Joana Mortágua | Jornal i | opinião
O programa de recuperação que o
país precisa tem de cumprir o desafio do Secretário-Geral da ONU e aumentar
substancialmente o investimento
Na primeira vaga, Portugal suspendeu as aulas presenciais a 16 de Março e foi dos poucos países europeus que manteve o ensino à distância até final do ano letivo, com exceção para a preparação de exames dos alunos mais velhos. Quase um ano depois, os nossos alunos foram dos que estiveram mais tempo sem aulas presenciais.
Depois de um verão em que pouco preparou o novo ano letivo, foi a resiliência das escolas que segurou como pôde a aprendizagem dos alunos. Mas o preço a pagar pela suspensão generalizada do ensino presencial é demasiado alto. É por isso que o Bloco insistiu na preparação do ano letivo e nos esforços necessários para evitar fechar as escolas.
O governo ficou aquém. Mas outro tempo chegará em que faremos balanços. Aqui chegados, há outra urgência: o programa de recuperação. Nem todas as consequências serão irreversíveis, mas nada será como dantes. É desse princípio que devemos partir. Os diagnósticos ainda são limitados e preliminares, mas os indícios são assustadores: agravamento das desigualdades, perda de aprendizagens, atrasos no desenvolvimento, perda de competências emocionais, sociais e físicas, degradação da saúde mental.
Olhar para este panorama implica perceber que o problema não é apenas o encerramento das escolas - grave e inédito -, mas também o trauma coletivo do confinamento e os efeitos da crise económica e social com alcance ainda desconhecido.
Preparar a recuperação não é simplesmente planear a educação pós-pandemia, como parece ter sido desejo do governo no verão passado. Uma política de mínimos para enfrentar a crise máxima é, como vimos, um convite à inação. A outra vacina de que a escola pública precisa é o investimento; e não pode esperar mais.
O programa de recuperação que o
país precisa tem de cumprir o desafio do Secretário-Geral da ONU e aumentar
substancialmente o investimento
Para estas últimas dimensões, o próximo verão é essencial. Depois de um inverno de confinamento, a última coisa que as crianças precisam é de passar o verão em casa ou em frente a um ecrã. O regresso a atividades coletivas lúdicas e desportivas acompanhadas é essencial para mitigar o impacto do confinamento na saúde mental dos jovens. Mas não dispensa o investimento na educação inclusiva e a ligação estreita ao Programa Nacional para Saúde Mental.
Quanto às aprendizagens: menos matéria e mais recursos, parece ser a receita com que todos concordam. Têm sido muitas as vozes que pedem uma racionalização do currículo e uma flexibilização da avaliação: é impossível que a escola faça o que tem a fazer se estiver obcecada em correr atrás dos programas.
Não podemos ter uma escola a várias velocidades. Este é o tempo certo para começar uma revisão dos currículos e dos programas que respeite o Perfil do Aluno à Saída da Escolaridade Obrigatória e as aprendizagens essenciais - que não são nem nunca pode ser confundidas com o primarismo conservador das “disciplinas essenciais”.
Em segundo lugar, este é o tempo para levar a sério a proposta de redução do número de alunos por turma e todas as medidas que promovem a personalização da educação, como os desdobramentos e as coadjuvações.
Em terceiro lugar, precisamos de professores. Todas as promessas de rejuvenescimento e renovação do corpo docente feitas pelo governo não passam de uma miragem. Para o Partido Socialista parece que nunca é tempo para enfrentar este problema estrutural da escola pública.
Há mais de 30 mil precários no sistema, há docentes que saíram do sistema. Se queremos um Programa de Recuperação robusto, precisamos de todos. É preciso uma vinculação extraordinária de docentes e aprovar um regime de incentivos a professores deslocados.

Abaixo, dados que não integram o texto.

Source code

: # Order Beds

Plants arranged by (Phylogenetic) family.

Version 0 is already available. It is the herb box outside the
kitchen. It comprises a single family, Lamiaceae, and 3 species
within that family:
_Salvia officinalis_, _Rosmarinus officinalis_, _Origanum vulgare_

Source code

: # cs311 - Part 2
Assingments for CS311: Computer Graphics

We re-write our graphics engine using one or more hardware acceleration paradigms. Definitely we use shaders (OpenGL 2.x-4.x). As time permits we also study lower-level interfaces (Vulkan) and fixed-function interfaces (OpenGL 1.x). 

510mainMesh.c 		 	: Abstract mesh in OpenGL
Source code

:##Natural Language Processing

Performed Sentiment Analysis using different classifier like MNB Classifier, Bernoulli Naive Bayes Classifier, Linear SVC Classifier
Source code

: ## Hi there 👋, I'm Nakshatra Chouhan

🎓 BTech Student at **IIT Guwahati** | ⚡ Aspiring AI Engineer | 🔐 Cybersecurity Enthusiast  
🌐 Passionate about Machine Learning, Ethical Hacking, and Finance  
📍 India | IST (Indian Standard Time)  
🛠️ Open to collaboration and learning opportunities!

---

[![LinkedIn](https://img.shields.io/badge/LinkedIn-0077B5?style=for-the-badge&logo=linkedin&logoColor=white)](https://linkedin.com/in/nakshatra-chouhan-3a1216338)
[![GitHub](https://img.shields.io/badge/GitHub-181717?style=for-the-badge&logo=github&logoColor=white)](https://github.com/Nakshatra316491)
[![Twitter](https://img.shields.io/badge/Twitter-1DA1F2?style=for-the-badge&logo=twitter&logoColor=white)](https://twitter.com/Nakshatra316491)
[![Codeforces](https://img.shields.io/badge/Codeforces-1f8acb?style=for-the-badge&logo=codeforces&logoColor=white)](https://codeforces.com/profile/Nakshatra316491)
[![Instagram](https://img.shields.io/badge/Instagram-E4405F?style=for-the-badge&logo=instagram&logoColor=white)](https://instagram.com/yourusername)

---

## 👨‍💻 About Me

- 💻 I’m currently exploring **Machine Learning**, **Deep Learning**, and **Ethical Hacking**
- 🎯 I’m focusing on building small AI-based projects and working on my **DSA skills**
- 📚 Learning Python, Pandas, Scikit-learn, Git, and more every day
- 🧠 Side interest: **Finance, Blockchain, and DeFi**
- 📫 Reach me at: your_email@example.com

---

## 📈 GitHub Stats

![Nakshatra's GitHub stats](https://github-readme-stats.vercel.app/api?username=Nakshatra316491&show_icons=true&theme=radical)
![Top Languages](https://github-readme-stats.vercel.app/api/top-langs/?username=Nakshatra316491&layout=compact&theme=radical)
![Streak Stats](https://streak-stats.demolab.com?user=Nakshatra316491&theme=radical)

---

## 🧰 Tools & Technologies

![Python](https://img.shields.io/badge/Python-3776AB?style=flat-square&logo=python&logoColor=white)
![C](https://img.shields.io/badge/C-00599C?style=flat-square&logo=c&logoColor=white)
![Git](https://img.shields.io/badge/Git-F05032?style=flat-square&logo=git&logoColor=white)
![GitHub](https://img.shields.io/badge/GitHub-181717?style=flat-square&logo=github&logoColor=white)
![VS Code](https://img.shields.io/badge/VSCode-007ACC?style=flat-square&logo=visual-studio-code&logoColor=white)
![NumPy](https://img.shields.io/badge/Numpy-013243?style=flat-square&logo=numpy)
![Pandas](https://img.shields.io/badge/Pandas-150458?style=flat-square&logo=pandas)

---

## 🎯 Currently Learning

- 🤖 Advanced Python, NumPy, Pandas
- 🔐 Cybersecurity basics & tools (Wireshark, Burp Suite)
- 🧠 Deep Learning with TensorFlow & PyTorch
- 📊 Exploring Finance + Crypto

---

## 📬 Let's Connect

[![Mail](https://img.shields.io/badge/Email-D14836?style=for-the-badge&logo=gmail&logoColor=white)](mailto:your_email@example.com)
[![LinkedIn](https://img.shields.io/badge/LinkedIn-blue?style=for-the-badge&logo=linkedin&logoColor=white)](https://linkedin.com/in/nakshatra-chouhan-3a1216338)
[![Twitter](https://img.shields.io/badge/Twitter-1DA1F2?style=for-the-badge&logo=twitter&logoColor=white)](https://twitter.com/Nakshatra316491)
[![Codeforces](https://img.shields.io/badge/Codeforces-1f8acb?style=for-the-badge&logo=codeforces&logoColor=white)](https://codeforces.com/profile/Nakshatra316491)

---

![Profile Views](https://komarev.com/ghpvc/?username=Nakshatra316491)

As escolas precisam de autonomia para identificar as necessidades e receber recursos sem regatear tostões com o Ministério ou a Direção Geral. O Primeiro-Ministro prometeu que todos os alunos, todas as escolas, estariam equipadas, o governo prometeu uma tarifa social de internet.
O desafio é cumprir o apelo de António Guterres, investir na escola pública, e não deixar ninguém para trás.